Notiamo, infatti, che in alto sulla cornice, sormontata da un timpano, in un cartiglio sostenuto ai lati da due angeli è  inserita la scritta  “parce populo” e  poi in basso  ai due lati della stessa cornice troviamo delle iscrizioni, ugualmente in latino, che non possono essere trascurate dal critico per il loro significato. Mentre il Delta ideale che si forma è rivelatore di un Dio Assoluto, che è esterno ed è sovrastante alla stessa opera, l’artista invita i credenti con le sue ammonizioni a considerare la presenza di un Dio Misericordioso dispensatore di Grazia per colui che si redime dai suoi peccati, prima di introdurre il medesimo credente osservatore nel dipinto e nelle immagini della Maria Maddalena e dei Santi. Questi ultimi sono racchiusi in uno spazio terreno ove si percepisce l’anelito verso il trascendente ma questo spazio è isolato da una esedra che li divide o li separa dalle immagini mozze da un lato e sorprendenti dall’altro del potere e dei potenti e da tutto ciò che è immanente; ovvero queste figure dei Santi sono isolate rispetto a un altro spazio che solo marginalmente appare sfiorato dall’argomento religioso, ovvero della la presenza del Dio Redentore dispensatore di Grazie di cui alle iscrizioni inserite nella cornice.

 

L’artista “parla” del suo tempo

La tensione spirituale che viene trasmessa dall’opera appare conseguenza di un passaggio della vita dell’Artista assai critico e meditativo in un tempo che noi sappiamo essere stato sconvolto da forti tensioni religiose e, di conseguenza considerando il periodo e i poteri del tempo, da sconquassi civili.
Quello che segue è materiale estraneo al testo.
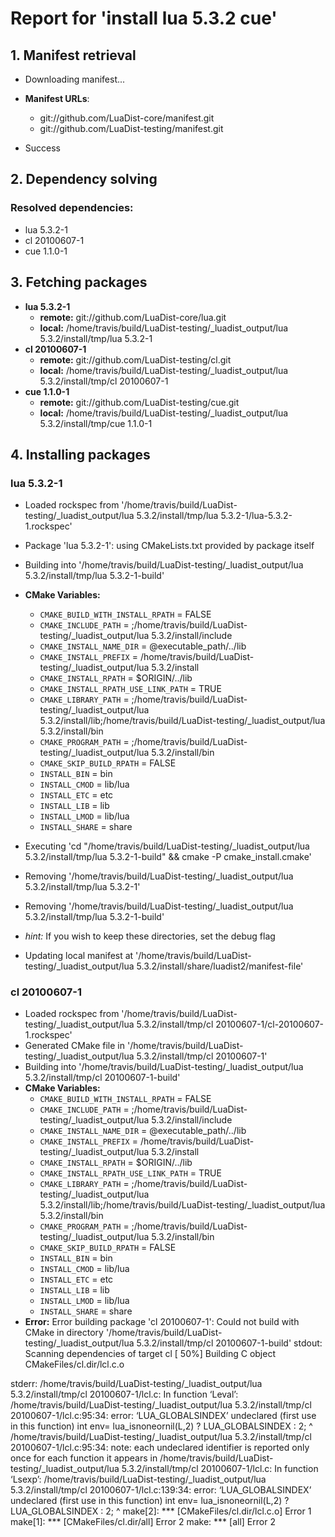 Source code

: # Report for 'install lua 5.3.2 cue'


## 1. Manifest retrieval

- Downloading manifest...

- **Manifest URLs**:
    - git://github.com/LuaDist-core/manifest.git
    - git://github.com/LuaDist-testing/manifest.git
- Success

## 2. Dependency solving


### Resolved dependencies:
- lua 5.3.2-1
- cl 20100607-1
- cue 1.1.0-1

## 3. Fetching packages

- **lua 5.3.2-1**
    - **remote:** git://github.com/LuaDist-core/lua.git
    - **local:** /home/travis/build/LuaDist-testing/_luadist_output/lua 5.3.2/install/tmp/lua 5.3.2-1
- **cl 20100607-1**
    - **remote:** git://github.com/LuaDist-testing/cl.git
    - **local:** /home/travis/build/LuaDist-testing/_luadist_output/lua 5.3.2/install/tmp/cl 20100607-1
- **cue 1.1.0-1**
    - **remote:** git://github.com/LuaDist-testing/cue.git
    - **local:** /home/travis/build/LuaDist-testing/_luadist_output/lua 5.3.2/install/tmp/cue 1.1.0-1

## 4. Installing packages


### lua 5.3.2-1
- Loaded rockspec from '/home/travis/build/LuaDist-testing/_luadist_output/lua 5.3.2/install/tmp/lua 5.3.2-1/lua-5.3.2-1.rockspec'
- Package 'lua 5.3.2-1': using CMakeLists.txt provided by package itself
- Building into '/home/travis/build/LuaDist-testing/_luadist_output/lua 5.3.2/install/tmp/lua 5.3.2-1-build'
- **CMake Variables:**
    - `CMAKE_BUILD_WITH_INSTALL_RPATH` = FALSE
    - `CMAKE_INCLUDE_PATH` = ;/home/travis/build/LuaDist-testing/_luadist_output/lua 5.3.2/install/include
    - `CMAKE_INSTALL_NAME_DIR` = @executable_path/../lib
    - `CMAKE_INSTALL_PREFIX` = /home/travis/build/LuaDist-testing/_luadist_output/lua 5.3.2/install
    - `CMAKE_INSTALL_RPATH` = $ORIGIN/../lib
    - `CMAKE_INSTALL_RPATH_USE_LINK_PATH` = TRUE
    - `CMAKE_LIBRARY_PATH` = ;/home/travis/build/LuaDist-testing/_luadist_output/lua 5.3.2/install/lib;/home/travis/build/LuaDist-testing/_luadist_output/lua 5.3.2/install/bin
    - `CMAKE_PROGRAM_PATH` = ;/home/travis/build/LuaDist-testing/_luadist_output/lua 5.3.2/install/bin
    - `CMAKE_SKIP_BUILD_RPATH` = FALSE
    - `INSTALL_BIN` = bin
    - `INSTALL_CMOD` = lib/lua
    - `INSTALL_ETC` = etc
    - `INSTALL_LIB` = lib
    - `INSTALL_LMOD` = lib/lua
    - `INSTALL_SHARE` = share
- Executing 'cd "/home/travis/build/LuaDist-testing/_luadist_output/lua 5.3.2/install/tmp/lua 5.3.2-1-build" && cmake -P cmake_install.cmake'
- Removing '/home/travis/build/LuaDist-testing/_luadist_output/lua 5.3.2/install/tmp/lua 5.3.2-1'
- Removing '/home/travis/build/LuaDist-testing/_luadist_output/lua 5.3.2/install/tmp/lua 5.3.2-1-build'

- *hint:* If you wish to keep these directories, set the debug flag
- Updating local manifest at '/home/travis/build/LuaDist-testing/_luadist_output/lua 5.3.2/install/share/luadist2/manifest-file'

### cl 20100607-1
- Loaded rockspec from '/home/travis/build/LuaDist-testing/_luadist_output/lua 5.3.2/install/tmp/cl 20100607-1/cl-20100607-1.rockspec'
- Generated CMake file in '/home/travis/build/LuaDist-testing/_luadist_output/lua 5.3.2/install/tmp/cl 20100607-1'
- Building into '/home/travis/build/LuaDist-testing/_luadist_output/lua 5.3.2/install/tmp/cl 20100607-1-build'
- **CMake Variables:**
    - `CMAKE_BUILD_WITH_INSTALL_RPATH` = FALSE
    - `CMAKE_INCLUDE_PATH` = ;/home/travis/build/LuaDist-testing/_luadist_output/lua 5.3.2/install/include
    - `CMAKE_INSTALL_NAME_DIR` = @executable_path/../lib
    - `CMAKE_INSTALL_PREFIX` = /home/travis/build/LuaDist-testing/_luadist_output/lua 5.3.2/install
    - `CMAKE_INSTALL_RPATH` = $ORIGIN/../lib
    - `CMAKE_INSTALL_RPATH_USE_LINK_PATH` = TRUE
    - `CMAKE_LIBRARY_PATH` = ;/home/travis/build/LuaDist-testing/_luadist_output/lua 5.3.2/install/lib;/home/travis/build/LuaDist-testing/_luadist_output/lua 5.3.2/install/bin
    - `CMAKE_PROGRAM_PATH` = ;/home/travis/build/LuaDist-testing/_luadist_output/lua 5.3.2/install/bin
    - `CMAKE_SKIP_BUILD_RPATH` = FALSE
    - `INSTALL_BIN` = bin
    - `INSTALL_CMOD` = lib/lua
    - `INSTALL_ETC` = etc
    - `INSTALL_LIB` = lib
    - `INSTALL_LMOD` = lib/lua
    - `INSTALL_SHARE` = share
- **Error:** Error building package 'cl 20100607-1': Could not build with CMake in directory '/home/travis/build/LuaDist-testing/_luadist_output/lua 5.3.2/install/tmp/cl 20100607-1-build'
stdout:
Scanning dependencies of target cl
[ 50%] Building C object CMakeFiles/cl.dir/lcl.c.o

stderr:
/home/travis/build/LuaDist-testing/_luadist_output/lua 5.3.2/install/tmp/cl 20100607-1/lcl.c: In function ‘Leval’:
/home/travis/build/LuaDist-testing/_luadist_output/lua 5.3.2/install/tmp/cl 20100607-1/lcl.c:95:34: error: ‘LUA_GLOBALSINDEX’ undeclared (first use in this function)
  int env= lua_isnoneornil(L,2) ? LUA_GLOBALSINDEX : 2;
                                  ^
/home/travis/build/LuaDist-testing/_luadist_output/lua 5.3.2/install/tmp/cl 20100607-1/lcl.c:95:34: note: each undeclared identifier is reported only once for each function it appears in
/home/travis/build/LuaDist-testing/_luadist_output/lua 5.3.2/install/tmp/cl 20100607-1/lcl.c: In function ‘Lsexp’:
/home/travis/build/LuaDist-testing/_luadist_output/lua 5.3.2/install/tmp/cl 20100607-1/lcl.c:139:34: error: ‘LUA_GLOBALSINDEX’ undeclared (first use in this function)
  int env= lua_isnoneornil(L,2) ? LUA_GLOBALSINDEX : 2;
                                  ^
make[2]: *** [CMakeFiles/cl.dir/lcl.c.o] Error 1
make[1]: *** [CMakeFiles/cl.dir/all] Error 2
make: *** [all] Error 2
Ricordiamo e immaginiamo quanto la critica rivolta dal Luteranesimo al mercimonio delle indulgenze elargite a piene mani dalla Gerarchia Ecclesiastica possa aver tormentato gli animi degli uomini di cultura e di Fede Cristiana di allora. L’artista è sempre un uomo del suo tempo e il tempo della realizzazione dell’opera in argomento era quello del Concilio di Trento e delle tempeste religiose che hanno portato alla nascita del Luteranesimo e del Calvinismo ma era anche il tempo in cui si ergevano con tutta loro imponenza intellettuale e spirituale figure come quella di Erasmo da Rotterdam.

 

Perché tela e cornice furono separate

Inserendoci in quel clima e in quelle tensioni umane ci sembra anche di poter capire perché la tela e la sua cornice, dopo qualche tempo, non abbiano avuto una grande fortuna di rimanere unite: la pala d’altare introiettava e alimentava nella comunità, già sconvolta dagli scismi del protestantesimo e del calvinismo, un messaggio critico che era, per il sentire di allora, in una qual misura sferzante verso il potere costituito e verso le gerarchie ecclesiastiche. Sicuramente il momento non dovrebbe essere stato dei migliori perché l’opera di Lorenzo Lotto di cui parliamo, e forse il Lotto stesso, venissero allora accettati. Credo di poter sostenere che forse è stata una fortuna se i potenti di allora si sono limitati a separare la cornice dalla sua tela per confondere i veri significati dell’opera.